# Exercise directions
What do the lines say from the one containing "<th>601988.SH</th>" to the end of the records? Restate them word for word, and only those.

# Supplied data
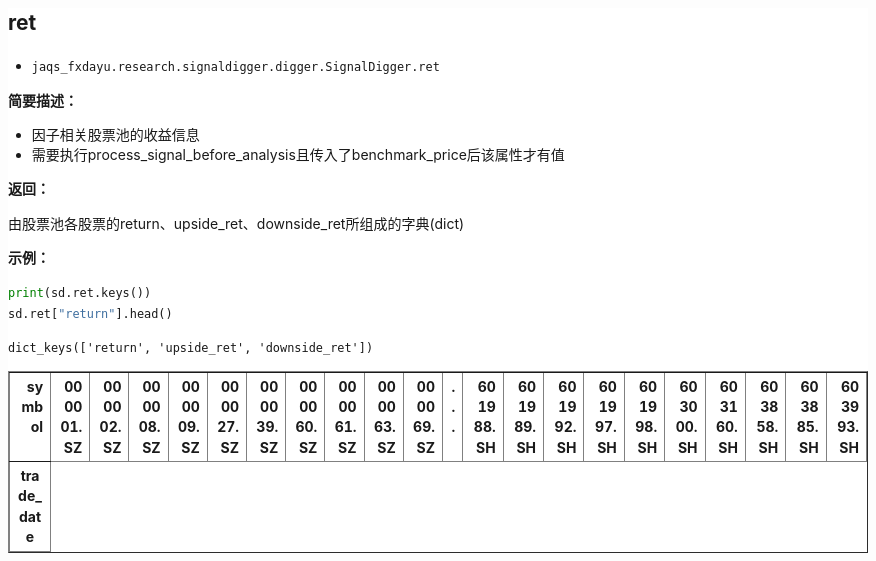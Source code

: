 

## ret

- ` jaqs_fxdayu.research.signaldigger.digger.SignalDigger.ret `

**简要描述：**

- 因子相关股票池的收益信息
- 需要执行process_signal_before_analysis且传入了benchmark_price后该属性才有值

**返回：**

由股票池各股票的return、upside_ret、downside_ret所组成的字典(dict)

**示例：**


```python
print(sd.ret.keys())
sd.ret["return"].head()
```

    dict_keys(['return', 'upside_ret', 'downside_ret'])





<div>
<style>
    .dataframe thead tr:only-child th {
        text-align: right;
    }

    .dataframe thead th {
        text-align: left;
    }

    .dataframe tbody tr th {
        vertical-align: top;
    }
</style>
<table border="1" class="dataframe">
  <thead>
    <tr style="text-align: right;">
      <th>symbol</th>
      <th>000001.SZ</th>
      <th>000002.SZ</th>
      <th>000008.SZ</th>
      <th>000009.SZ</th>
      <th>000027.SZ</th>
      <th>000039.SZ</th>
      <th>000060.SZ</th>
      <th>000061.SZ</th>
      <th>000063.SZ</th>
      <th>000069.SZ</th>
      <th>...</th>
      <th>601988.SH</th>
      <th>601989.SH</th>
      <th>601992.SH</th>
      <th>601997.SH</th>
      <th>601998.SH</th>
      <th>603000.SH</th>
      <th>603160.SH</th>
      <th>603858.SH</th>
      <th>603885.SH</th>
      <th>603993.SH</th>
    </tr>
    <tr>
      <th>trade_date</th>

# Response box
      <th>601988.SH</th>
      <th>601989.SH</th>
      <th>601992.SH</th>
      <th>601997.SH</th>
      <th>601998.SH</th>
      <th>603000.SH</th>
      <th>603160.SH</th>
      <th>603858.SH</th>
      <th>603885.SH</th>
      <th>603993.SH</th>
    </tr>
    <tr>
      <th>trade_date</th>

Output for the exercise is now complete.